CBD by Miranda Spary
I’m thinking of firing my editor. Old ladies like me worry all the time that they might be getting dementia so it was very cruel of him to leave a text message saying the column hadn’t arrived on Monday morning just before said old lady goes to yoga. He had accidentally deleted it himself but I’d had an hour of worrying it was time for me to enter the Home for the Terminally Bewildered. PHEW!

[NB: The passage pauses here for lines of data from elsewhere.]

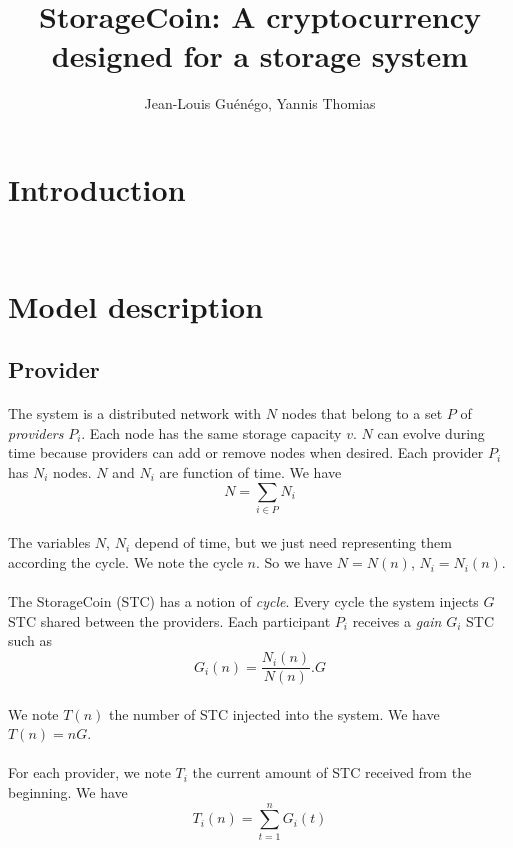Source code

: \documentclass[a4paper,12pt]{article}
\title{StorageCoin: A cryptocurrency designed for a storage system}
\author{Jean-Louis Gu\'{e}n\'{e}go, Yannis Thomias}
\date{}
\begin{document}
\maketitle
\tableofcontents

\section{Introduction}
~\cite{bitcoin}
~\cite{peercoin}
~\cite{smallcell}

\section{Model description}
\subsection{Provider}

\paragraph*{}
The system is a distributed network with $N$ nodes that belong to a set $P$ of \emph{providers} $P_{i}$.
Each node has the same storage capacity $v$.
$N$ can evolve during time because providers can add or remove nodes  when desired. Each provider $P_{i}$ has $N_{i}$ nodes.
$N$ and $N_{i}$ are function of time. We have 
\[N=\sum\limits_{i\in{P}}N_{i}\]

\paragraph*{}
The variables $N$, $N_{i}$ depend of time, but we just need representing them according the cycle. We note the cycle $n$.
So we have $N=N(n)$, $N_{i}=N_{i}(n)$. 

\paragraph*{}
The StorageCoin (STC) has a notion of \emph{cycle}.
Every cycle the system injects $G$ STC shared between the providers.
Each participant $P_{i}$ receives a \emph{gain} $G_{i}$ STC such as
\[G_{i}(n)=\frac{N_{i}(n)}{N(n)}.G\]

\paragraph*{}
We note $T(n)$ the number of STC injected into the system. We have $T(n)=nG$.

\paragraph*{}
For each provider, we note $T_{i}$ the current amount of STC received from the beginning. We have
\[T_{i}(n)=\sum\limits_{t=1}^n G_{i}(t)\]
\end{document}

Wasn’t the NZ Open great? I don’t even watch golf, but on the last afternoon it was really fun being down at the sunny 18th hole catching up with lots of friends. Having no entrance fee meant there were masses of families and young people enjoying the music and delicious food from the many foodtrucks on site. I’m ashamed to say I didn’t even know who had won the tournament until I got home and saw the happy Japanese guy on TV. He did look VERY happy!
And there’s now a very happy one-armed man - I was talking to the producer (or maybe director) of a TV series that’s being made here, and he was struggling to find a one armed actor for a particular role. He was chatting with me in a cafe, and suddenly leapt up and ran out to talk to a man with a baby in his one arm. Would he be interested in a film career? He most certainly WOULD!! Life moves in very strange ways….
We had accepted an invitation to a fundraising lunch for something called NZ SAS Trust at Mana Whenua - the amazing lodge that Mutt Lange and Shania Twain built between here and Wanaka. I only went because I am CHRONICALLY nosy and thought I could cope with some boring speeches. What a surprise - it was fascinating and we heard about the trust they have set up for the families of those brave men and women. I’m a soldier’s daughter and although we lived all over the world, my British soldier dad was never away from home for more than a couple of months. NZ SAS are often away for more than a year and this trust uses donations to help the families cope while their parents are away, or if they get injured or killed. When I was little, I didn’t know anyone whose father wasn’t a soldier, and once we got to Arrowtown, it seemed very weird that fathers had different jobs - mostly farming. Only a couple of my friends had fathers who’d been soldiers but I didn’t know that until Anzac Day became so popular after the 1990 75th anniversary of Gallipoli. Now it’s an enormous event where the public show their appreciation of people who are brave enough to risk their lives for their country and as some of my American friends say, it’s our equivalent of Thanksgiving.
For all you Latin lovers and dance nuts, there’s a special event at Dorothy Browns on Tuesday LET THE DANCE BEGIN - it’s a film about a trio of tango dancers who reunite after thirty years and travel through Argentina. Can’t wait!!